My last journey is always by bicycle. Whenever I return from travel, I step off the bus, unlock my bicycle where I left it, sometimes days before, and ride the few miles home; a slow transition from one state to another. The trip is usually in the dark, but at this time of year the skies hold a memory of daylight which persists almost to midight, an inky hue in the north-west that seems like an absence of colour, a draining-away of light. In the half-darkness, I hear the curlews trilling their welcome in the fields of bog-rush: treeee-treee-tree-tre-tre-tre. I breathe in the smell of mown hay and wet tarmac, of soil and the scent of hawthorn blossom; great lungfuls of the stuff, chasing the taint of trains and cities from my lungs, giddy on the sweetness of memory, the moth's-wing kiss of damp summer rain brushing my face.
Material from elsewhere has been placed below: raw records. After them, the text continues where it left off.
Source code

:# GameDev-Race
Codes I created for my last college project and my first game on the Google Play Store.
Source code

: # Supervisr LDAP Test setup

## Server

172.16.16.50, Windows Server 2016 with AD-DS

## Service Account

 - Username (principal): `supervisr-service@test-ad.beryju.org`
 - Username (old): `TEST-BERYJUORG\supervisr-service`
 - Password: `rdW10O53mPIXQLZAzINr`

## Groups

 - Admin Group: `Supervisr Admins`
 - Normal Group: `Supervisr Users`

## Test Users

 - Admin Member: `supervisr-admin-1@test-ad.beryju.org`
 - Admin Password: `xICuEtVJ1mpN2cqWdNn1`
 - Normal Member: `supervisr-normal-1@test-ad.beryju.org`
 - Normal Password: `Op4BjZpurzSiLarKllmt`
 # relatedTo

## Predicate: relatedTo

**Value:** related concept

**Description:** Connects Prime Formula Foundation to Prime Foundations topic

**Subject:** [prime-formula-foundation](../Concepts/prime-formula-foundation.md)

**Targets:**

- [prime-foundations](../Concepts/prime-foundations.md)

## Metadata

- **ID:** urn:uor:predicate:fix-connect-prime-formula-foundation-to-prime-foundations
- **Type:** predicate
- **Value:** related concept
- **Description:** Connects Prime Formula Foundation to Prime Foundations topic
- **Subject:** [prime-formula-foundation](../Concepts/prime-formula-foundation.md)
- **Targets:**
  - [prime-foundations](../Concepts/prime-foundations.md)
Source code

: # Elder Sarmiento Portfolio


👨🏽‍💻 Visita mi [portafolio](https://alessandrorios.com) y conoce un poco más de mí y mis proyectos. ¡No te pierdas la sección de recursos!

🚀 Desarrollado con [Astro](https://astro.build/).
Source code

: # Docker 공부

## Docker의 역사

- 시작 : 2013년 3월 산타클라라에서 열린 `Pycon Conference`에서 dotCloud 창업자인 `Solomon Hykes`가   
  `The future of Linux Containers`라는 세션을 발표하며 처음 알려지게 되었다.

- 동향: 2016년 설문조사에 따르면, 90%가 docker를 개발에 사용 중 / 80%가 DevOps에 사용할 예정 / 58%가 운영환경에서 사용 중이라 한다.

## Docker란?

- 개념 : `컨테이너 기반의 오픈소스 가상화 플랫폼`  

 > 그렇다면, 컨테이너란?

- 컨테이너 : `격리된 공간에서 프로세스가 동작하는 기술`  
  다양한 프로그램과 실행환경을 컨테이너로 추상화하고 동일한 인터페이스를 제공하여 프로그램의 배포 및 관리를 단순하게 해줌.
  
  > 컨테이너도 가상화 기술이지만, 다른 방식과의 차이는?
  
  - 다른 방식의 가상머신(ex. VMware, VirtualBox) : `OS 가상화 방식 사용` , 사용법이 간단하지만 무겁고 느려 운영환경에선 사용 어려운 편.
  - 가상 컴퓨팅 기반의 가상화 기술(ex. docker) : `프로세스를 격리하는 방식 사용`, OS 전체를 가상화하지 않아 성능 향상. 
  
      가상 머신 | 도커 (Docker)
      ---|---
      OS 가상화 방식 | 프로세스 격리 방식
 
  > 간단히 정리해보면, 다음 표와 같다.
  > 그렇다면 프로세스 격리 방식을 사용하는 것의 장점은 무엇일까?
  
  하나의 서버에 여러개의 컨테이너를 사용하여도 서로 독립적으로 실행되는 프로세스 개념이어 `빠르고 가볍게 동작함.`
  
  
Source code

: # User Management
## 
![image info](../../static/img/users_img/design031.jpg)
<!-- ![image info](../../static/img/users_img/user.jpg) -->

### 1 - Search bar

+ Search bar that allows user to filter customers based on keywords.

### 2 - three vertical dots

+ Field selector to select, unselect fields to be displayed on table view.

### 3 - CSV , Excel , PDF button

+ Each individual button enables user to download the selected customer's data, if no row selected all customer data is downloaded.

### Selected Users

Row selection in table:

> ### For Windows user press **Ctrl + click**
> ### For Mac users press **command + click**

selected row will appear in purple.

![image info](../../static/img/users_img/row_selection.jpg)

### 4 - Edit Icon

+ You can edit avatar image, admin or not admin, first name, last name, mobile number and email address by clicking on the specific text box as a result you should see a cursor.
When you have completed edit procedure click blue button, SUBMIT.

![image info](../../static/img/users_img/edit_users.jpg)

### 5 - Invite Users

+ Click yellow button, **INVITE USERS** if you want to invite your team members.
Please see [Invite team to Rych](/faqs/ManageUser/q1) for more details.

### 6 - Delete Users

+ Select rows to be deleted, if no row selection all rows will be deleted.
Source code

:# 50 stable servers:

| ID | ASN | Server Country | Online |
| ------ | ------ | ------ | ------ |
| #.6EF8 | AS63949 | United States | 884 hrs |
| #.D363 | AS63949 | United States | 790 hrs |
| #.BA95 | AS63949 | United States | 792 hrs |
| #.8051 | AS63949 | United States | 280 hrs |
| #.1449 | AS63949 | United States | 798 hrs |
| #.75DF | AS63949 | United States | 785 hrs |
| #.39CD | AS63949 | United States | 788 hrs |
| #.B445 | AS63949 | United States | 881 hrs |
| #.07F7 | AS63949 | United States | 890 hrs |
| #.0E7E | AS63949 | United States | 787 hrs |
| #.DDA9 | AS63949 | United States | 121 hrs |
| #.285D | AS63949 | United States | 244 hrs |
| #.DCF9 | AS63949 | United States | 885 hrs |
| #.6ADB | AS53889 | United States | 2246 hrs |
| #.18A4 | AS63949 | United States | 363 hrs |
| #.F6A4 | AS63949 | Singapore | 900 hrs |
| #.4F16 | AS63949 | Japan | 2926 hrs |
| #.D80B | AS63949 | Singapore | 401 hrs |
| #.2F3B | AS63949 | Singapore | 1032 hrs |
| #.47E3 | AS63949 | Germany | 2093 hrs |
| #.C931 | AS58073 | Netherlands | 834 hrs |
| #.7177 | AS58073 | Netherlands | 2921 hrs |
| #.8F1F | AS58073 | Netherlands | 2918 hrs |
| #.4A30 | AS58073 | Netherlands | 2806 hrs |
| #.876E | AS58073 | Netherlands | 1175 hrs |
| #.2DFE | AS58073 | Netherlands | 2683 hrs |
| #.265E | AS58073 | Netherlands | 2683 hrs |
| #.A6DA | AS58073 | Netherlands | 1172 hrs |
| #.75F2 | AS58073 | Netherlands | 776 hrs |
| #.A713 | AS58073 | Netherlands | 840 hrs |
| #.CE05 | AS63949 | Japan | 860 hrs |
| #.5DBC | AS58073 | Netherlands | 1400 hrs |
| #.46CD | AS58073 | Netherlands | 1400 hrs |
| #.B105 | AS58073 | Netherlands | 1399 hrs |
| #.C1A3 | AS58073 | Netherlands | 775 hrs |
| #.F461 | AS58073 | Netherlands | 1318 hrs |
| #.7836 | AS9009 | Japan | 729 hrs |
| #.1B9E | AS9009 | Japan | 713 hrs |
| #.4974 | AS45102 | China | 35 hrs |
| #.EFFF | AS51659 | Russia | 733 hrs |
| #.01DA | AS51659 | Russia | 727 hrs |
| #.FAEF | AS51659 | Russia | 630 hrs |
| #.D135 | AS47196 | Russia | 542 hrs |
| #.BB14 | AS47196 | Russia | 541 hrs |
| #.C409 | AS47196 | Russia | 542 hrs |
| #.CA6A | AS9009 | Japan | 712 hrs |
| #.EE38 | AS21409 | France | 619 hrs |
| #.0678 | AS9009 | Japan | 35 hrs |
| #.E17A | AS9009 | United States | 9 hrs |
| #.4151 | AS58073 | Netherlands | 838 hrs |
Above my head, bats stitch the darkening sky, their chaotic and purposeful flight sensed rather than seen; a series of dark dots left on the retina by their passing, a darkness in the space they have just been. The last of the evening's swifts are shrieking their ascent into another ether, a higher existence of which we can only dream, circling higher and higher in the summer sky until they are tiny black specks against the charcoal clouds, no bigger than the mosquitoes on which they feed restlessly, banished to constant motion through the brief night.
As I ride home, I am thinking again of pebble labyrinths; beautiful and intricate patterns of rounded boulders half-buried in turf, hefted into shapes that hold purpose and meaning. They are scattered across the northern lands, symbols of a culture which has always lived in an uneasy balance with the sea. Even the newer labyrinths found inland, away from the sea, somehow owe their existence to a knowledge of the dark ocean which shifts restlessly at the edge of the hills, lapping at the fringes of the forest. They are like Odysseus' oar, abandoned inland in a place that knew little of the sea, remnants of a maritime life, a life of travel and deprivation, of adventure and uncertainty, an existence of which our modern shore-tethered lives know so little.
It is said that, amongst fishing communities in the west of Scotland or Norway, or the East of Sweden, the pebble labyrinth was a talisman for a successful voyage, a pact made with the unpredictable forces of the sea. The youngest member of the crew would walk to the centre of the labyrinth whilst the rest of the sailors hung impatiently over their oars, the boat chafing against the worn timbers of the quay. From the centre, this young boy would run as fast as possible out the waiting ship and push off onto the slick, waiting water, leaving the malevolent sea sprites stranded and confused at the centre of the labyrinth, unable to disrupt the coming passage.
I love the sense of reverence in this image; this genuflection to the unknown forces of the natural world. It is a reminder that everything is not known, that we cannot control the outcome of a sea passage, cannot summon the forces of the wild world to act in our favour. Instead, we must show the necessary regard through ritual and observance, through a slow and gentle sense of mutual respect. In this way, my bike ride is my talisman against the dislocation of travel, a time to haul breath into my lungs and feel movement in my limbs at a pace which feels in tune with my body; a journey back to the heart of the labyrinth.